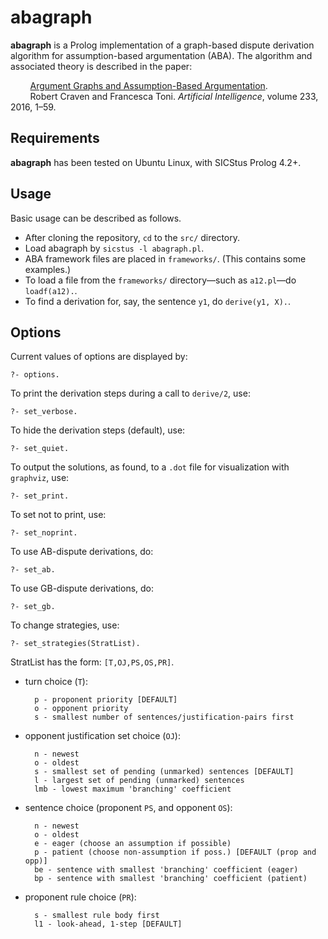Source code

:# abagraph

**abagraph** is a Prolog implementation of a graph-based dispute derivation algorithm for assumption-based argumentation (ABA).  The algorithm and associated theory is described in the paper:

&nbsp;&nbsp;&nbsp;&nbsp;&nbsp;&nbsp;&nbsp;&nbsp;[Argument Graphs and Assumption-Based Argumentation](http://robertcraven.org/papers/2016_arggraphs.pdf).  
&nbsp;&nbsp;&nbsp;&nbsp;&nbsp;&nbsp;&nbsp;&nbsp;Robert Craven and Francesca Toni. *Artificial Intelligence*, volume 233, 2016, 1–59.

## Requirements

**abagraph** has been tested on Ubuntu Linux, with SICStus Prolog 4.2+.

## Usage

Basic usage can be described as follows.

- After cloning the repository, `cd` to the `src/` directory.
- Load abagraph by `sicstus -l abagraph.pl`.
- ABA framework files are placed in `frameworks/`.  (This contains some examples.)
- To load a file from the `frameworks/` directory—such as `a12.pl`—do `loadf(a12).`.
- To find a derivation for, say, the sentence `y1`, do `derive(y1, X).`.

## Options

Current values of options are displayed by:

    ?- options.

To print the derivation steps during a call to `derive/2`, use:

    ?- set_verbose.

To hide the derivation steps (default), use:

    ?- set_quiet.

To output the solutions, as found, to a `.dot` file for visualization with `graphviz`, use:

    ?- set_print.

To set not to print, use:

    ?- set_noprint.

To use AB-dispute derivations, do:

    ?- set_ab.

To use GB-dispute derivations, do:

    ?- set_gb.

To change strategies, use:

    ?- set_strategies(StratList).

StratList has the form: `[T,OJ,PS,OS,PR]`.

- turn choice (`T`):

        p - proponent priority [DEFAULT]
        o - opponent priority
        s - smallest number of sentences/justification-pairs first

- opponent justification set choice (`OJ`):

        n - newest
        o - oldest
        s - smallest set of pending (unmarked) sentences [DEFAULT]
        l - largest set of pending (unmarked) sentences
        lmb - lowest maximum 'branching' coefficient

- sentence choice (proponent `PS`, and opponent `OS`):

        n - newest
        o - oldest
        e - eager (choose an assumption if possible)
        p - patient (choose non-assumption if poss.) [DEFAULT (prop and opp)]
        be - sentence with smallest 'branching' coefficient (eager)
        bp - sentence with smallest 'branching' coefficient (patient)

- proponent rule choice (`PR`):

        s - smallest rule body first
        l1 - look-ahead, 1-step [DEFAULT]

|---|

▶ [YOUR ASSIGNMENT]
I need every line from the material that contains the word "described".

▶ [ANSWER BOX]
**abagraph** is a Prolog implementation of a graph-based dispute derivation algorithm for assumption-based argumentation (ABA).  The algorithm and associated theory is described in the paper:
Basic usage can be described as follows.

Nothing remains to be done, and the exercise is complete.